Ran another query. this one even simpler. Still quite long...
explain analyze select count(*) from bigdatatable where age between 22 and 23
and state = 'NY';
QUERY PLAN
-----------------------------------------------------------------------------------------------------------------------------------------
Aggregate (cost=37.41..37.42 rows=1 width=0) (actual
time=217998.706..217998.707 rows=1 loops=1)
-> Index Scan using idx_jage on bigdatatable
(cost=0.00..37.41 rows=1 width=0) (actual time=247.209..217988.584 rows=10303
loops=1)
Index Cond: ((age >= 22)
AND (age <= 23))
Filter: ((state)::text =
'NY'::text)
Total runtime: 217998.800 ms
Abbreviated schema below. The table is huge. Originally I had a
design with a main "anchor" table that had all records, and most of
those columns were in other tables I would join for the search. This
didn't perform very well, so I decided to go the other way and see how it
worked. I did a count on all data, and anything with records in fewer
than 5 percent of the rows, I put in their own table. Everything else is
in this big one. The indexing strategy is a joke right now. I just
applied one to each. This is still in the testing phase.

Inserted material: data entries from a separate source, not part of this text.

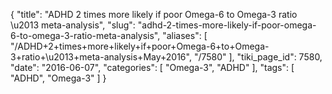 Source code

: {
    "title": "ADHD 2 times more likely if poor Omega-6 to Omega-3 ratio \u2013 meta-analysis",
    "slug": "adhd-2-times-more-likely-if-poor-omega-6-to-omega-3-ratio-meta-analysis",
    "aliases": [
        "/ADHD+2+times+more+likely+if+poor+Omega-6+to+Omega-3+ratio+\u2013+meta-analysis+May+2016",
        "/7580"
    ],
    "tiki_page_id": 7580,
    "date": "2016-06-07",
    "categories": [
        "Omega-3",
        "ADHD"
    ],
    "tags": [
        "ADHD",
        "Omega-3"
    ]
} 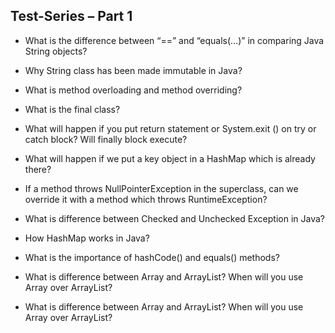 Test-Series – Part 1
---

- What is the difference between “==” and “equals(…)” in comparing Java String objects?

- Why String class has been made immutable in Java?

- What is method overloading and method overriding?

- What is the final class?

- What will happen if you put return statement or System.exit () on try or catch block? Will finally block execute?

- What will happen if we put a key object in a HashMap which is already there?

- If a method throws NullPointerException in the superclass, can we override it with a method which throws RuntimeException?

- What is difference between Checked and Unchecked Exception in Java?

- How HashMap works in Java?

- What is the importance of hashCode() and equals() methods?

- What is difference between Array and ArrayList? When will you use Array over ArrayList?

- What is difference between Array and ArrayList? When will you use Array over ArrayList?

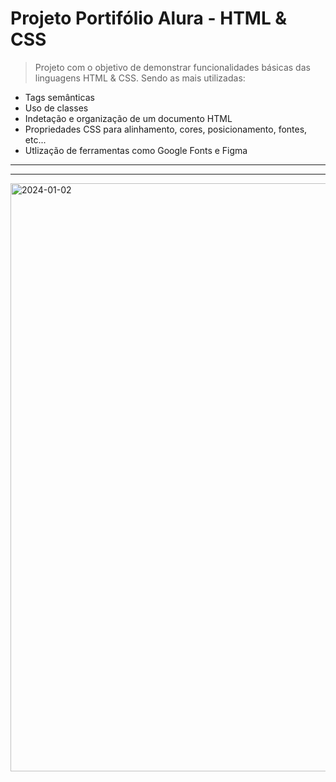 <h1>Projeto Portifólio Alura - HTML & CSS</h1>

> Projeto com o objetivo de demonstrar funcionalidades básicas das linguagens HTML & CSS. Sendo as mais utilizadas:

<ul>
  <li>Tags semânticas</li>
  <li>Uso de classes</li>
  <li>Indetação e organização de um documento HTML</li>
  <li>Propriedades CSS para alinhamento, cores, posicionamento, fontes, etc...</li>
  <li>Utlização de ferramentas como Google Fonts e Figma</li>
</ul>

<hr>
<hr>

<img width="941" alt="2024-01-02" src="https://github.com/pedrootavio-xy/alura_portifolio/assets/153446333/1998a348-d71e-4d94-bcff-b0a2be34b898">

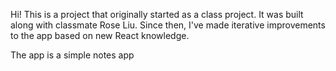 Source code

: Hi! This is a project that originally started as a class project. It was built along with classmate Rose Liu. Since then, I've made iterative improvements to the app based on new React knowledge. 

The app is a simple notes app  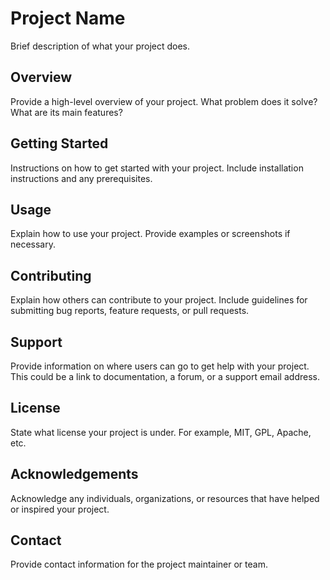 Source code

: # Project Name

Brief description of what your project does.

## Overview

Provide a high-level overview of your project. What problem does it solve? What are its main features?

## Getting Started

Instructions on how to get started with your project. Include installation instructions and any prerequisites.

## Usage

Explain how to use your project. Provide examples or screenshots if necessary.

## Contributing

Explain how others can contribute to your project. Include guidelines for submitting bug reports, feature requests, or pull requests.

## Support

Provide information on where users can go to get help with your project. This could be a link to documentation, a forum, or a support email address.

## License

State what license your project is under. For example, MIT, GPL, Apache, etc.

## Acknowledgements

Acknowledge any individuals, organizations, or resources that have helped or inspired your project.

## Contact

Provide contact information for the project maintainer or team.
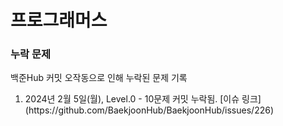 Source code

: # 프로그래머스

### 누락 문제

<p>백준Hub 커밋 오작동으로 인해 누락된 문제 기록</p>

<ol>
<li> 2024년 2월 5일(월), Level.0 - 10문제 커밋 누락됨. [이슈 링크](https://github.com/BaekjoonHub/BaekjoonHub/issues/226) </li>
</ol>



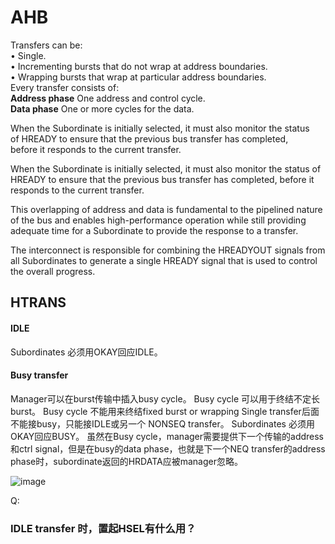 # AHB
Transfers can be:  
• Single.  
• Incrementing bursts that do not wrap at address boundaries.  
• Wrapping bursts that wrap at particular address boundaries.  
Every transfer consists of:  
**Address phase** One address and control cycle.  
**Data phase** One or more cycles for the data.  

When the Subordinate is initially selected, it must also monitor the status  
of HREADY to ensure that the previous bus transfer has completed,  
before it responds to the current transfer.  

When the Subordinate is initially selected, it must also monitor the status 
of HREADY to ensure that the previous bus transfer has completed, 
before it responds to the current transfer.

This overlapping of 
address and data is fundamental to the pipelined nature of the bus and enables high-performance operation while 
still providing adequate time for a Subordinate to provide the response to a transfer.

The interconnect is responsible for 
combining the HREADYOUT signals from all Subordinates to generate a single HREADY signal that is used to 
control the overall progress.

## HTRANS ##  
#### IDLE ####  
Subordinates 必须用OKAY回应IDLE。
#### Busy transfer
Manager可以在burst传输中插入busy cycle。
Busy cycle 可以用于终结不定长burst。
Busy cycle 不能用来终结fixed burst or wrapping
Single transfer后面不能接busy，只能接IDLE或另一个 NONSEQ transfer。
Subordinates 必须用OKAY回应BUSY。
虽然在Busy cycle，manager需要提供下一个传输的address和ctrl signal，但是在busy的data phase，也就是下一个NEQ transfer的address phase时，subordinate返回的HRDATA应被manager忽略。

![image](https://user-images.githubusercontent.com/34599267/180637282-3ca33630-208e-4b66-84aa-0e8fa38f5532.png)


Q:
### IDLE transfer 时，置起HSEL有什么用？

I had set this up on mysql. The joins on the full size db turned out to
be terrible. I'm currently setting up the "one large table"
design on mysql to see how that works.
The obvious answer would be that the table is huge, so when the query is
running, its grabbing all that data and not using much of it. True.
However, I'm not sure how to approach the design now. Its rarely going to
need data from anything other than a few columns, but joining across 10's or
100's of millions of records didn't seem that much fun either. Thoughts?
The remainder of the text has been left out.